Tumblestone was happily situated at PAX Prime, showcased in the Indie Megabooth and on the sixth floor. If you missed it, we got a hands-on experience with the upcoming puzzle game.
I think the best way I could describe Tumblestone is to say that it’s solid. It’s a game that isn’t due ’til 2016 from a small team of young developers, and it feels like a tried-and-true, polished App Store killer.
Tumblestone is a match-three puzzle game rooted in strategy. At first glance it looks a lot like Tetris; you see rows of colored blocks advancing from the top of the screen. Gameplay-wise though, it differentiates itself. Each match of Tumblestone is a procedurally generated puzzle, tested by the developers for solvability and fun.
In the basic mode of the game you’re matching same-colored blocks, and uncovering new rows of blocks as you go. If you’re not thinking ahead, you’ll match yourself right into a corner. Restarting levels is super fast: A necessity for some of those harder puzzles. With its single-player mode, I found myself strategizing and taking my time.
This was in stark contrast to the multiplayer mode, which is a speedy free-for-all and absolute mayhem. Up to four players participate in this mode, all solving the same puzzle. As soon as a player completes the puzzle, everyone wipes and starts over. The first person with a set number of wins is crowned the champion. This mode had the booth absolutely packed at PAX, and that’s a good sign.
“We all grew up playing lots of competitive multiplayer games,” Alex Schearer told me at PAX Prime. “By Saturday [of the game jam where Tumblestone was conceived] we were screaming at each other, playing the prototype, and we woke my wife up in the middle of the night. And we knew we had something really good.”
A lot of games like to bill themselves as accessible to both newcomers and experts, but it’s very rare that the shoe fits. Tumblestone is definitely an exception. It’s simple enough that you could walk up to the console and complete a puzzle, but it still takes practice to think ahead and stay fast. At the same time, the procedural nature of the puzzles evens the playing field a little more.

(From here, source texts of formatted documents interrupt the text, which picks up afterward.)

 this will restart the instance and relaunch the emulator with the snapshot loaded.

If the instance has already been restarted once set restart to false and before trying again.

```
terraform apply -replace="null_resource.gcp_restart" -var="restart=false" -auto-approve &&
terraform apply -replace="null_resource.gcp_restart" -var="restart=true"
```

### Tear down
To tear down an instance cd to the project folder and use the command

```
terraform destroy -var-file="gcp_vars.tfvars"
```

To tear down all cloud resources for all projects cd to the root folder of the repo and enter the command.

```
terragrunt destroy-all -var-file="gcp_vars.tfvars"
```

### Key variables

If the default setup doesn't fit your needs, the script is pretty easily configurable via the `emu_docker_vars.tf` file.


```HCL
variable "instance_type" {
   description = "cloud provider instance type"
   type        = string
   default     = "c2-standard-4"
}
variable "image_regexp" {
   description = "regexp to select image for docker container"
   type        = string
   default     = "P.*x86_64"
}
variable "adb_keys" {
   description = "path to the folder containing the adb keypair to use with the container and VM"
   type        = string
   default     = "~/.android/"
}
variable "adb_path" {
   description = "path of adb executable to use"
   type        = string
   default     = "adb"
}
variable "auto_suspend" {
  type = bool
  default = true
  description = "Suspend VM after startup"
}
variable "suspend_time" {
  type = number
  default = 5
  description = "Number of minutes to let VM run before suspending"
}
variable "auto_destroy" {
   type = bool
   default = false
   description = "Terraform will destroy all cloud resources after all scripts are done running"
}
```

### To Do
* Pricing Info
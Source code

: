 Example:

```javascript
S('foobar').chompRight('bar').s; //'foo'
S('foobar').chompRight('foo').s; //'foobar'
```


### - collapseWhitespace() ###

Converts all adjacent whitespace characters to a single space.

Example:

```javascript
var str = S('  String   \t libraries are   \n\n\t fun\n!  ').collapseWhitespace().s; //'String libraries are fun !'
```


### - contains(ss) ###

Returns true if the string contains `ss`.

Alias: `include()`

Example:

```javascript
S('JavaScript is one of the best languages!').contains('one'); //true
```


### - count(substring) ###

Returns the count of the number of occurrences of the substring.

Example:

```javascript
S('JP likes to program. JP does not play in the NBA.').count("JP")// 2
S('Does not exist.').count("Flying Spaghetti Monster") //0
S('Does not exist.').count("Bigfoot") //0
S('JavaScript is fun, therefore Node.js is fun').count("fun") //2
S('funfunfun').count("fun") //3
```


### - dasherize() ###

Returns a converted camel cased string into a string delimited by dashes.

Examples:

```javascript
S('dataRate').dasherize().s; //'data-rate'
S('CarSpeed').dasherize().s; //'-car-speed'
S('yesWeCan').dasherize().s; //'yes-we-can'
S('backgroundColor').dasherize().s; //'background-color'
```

The single-player campaign also unlocks different game modes that can be applied to the multiplayer. My favorite of these was one that doubled the blocks that you select, which meant I wasn’t just choosing one block, but the one behind it as well. This mode made it even more crucial to think ahead, because more often than not your choice would set up what color you had to match next.
Another modifier drops a curtain over the top part of the board, limiting the distance you can shoot. Every missed match drops the curtain a little further. These are just a couple of the modes that I saw. The campaign will span a series of 12 worlds, with a lot of puzzles and game modes to choose from.
I really can’t stress enough how interesting the contrast between the single-player and multiplayer is to me, and how truly polished this game is. It’s fun, it’s competitive, and it’s contemplative all at once. I’m really looking forward to its release in summer of 2016, and I definitely expect it to become a staple at parties.
Tumblestone will be available on Xbox and PlayStation (current and previous gen), PC and Mac, Wii U, PlayStation Vita, and every phone or tablet you can get your hands on.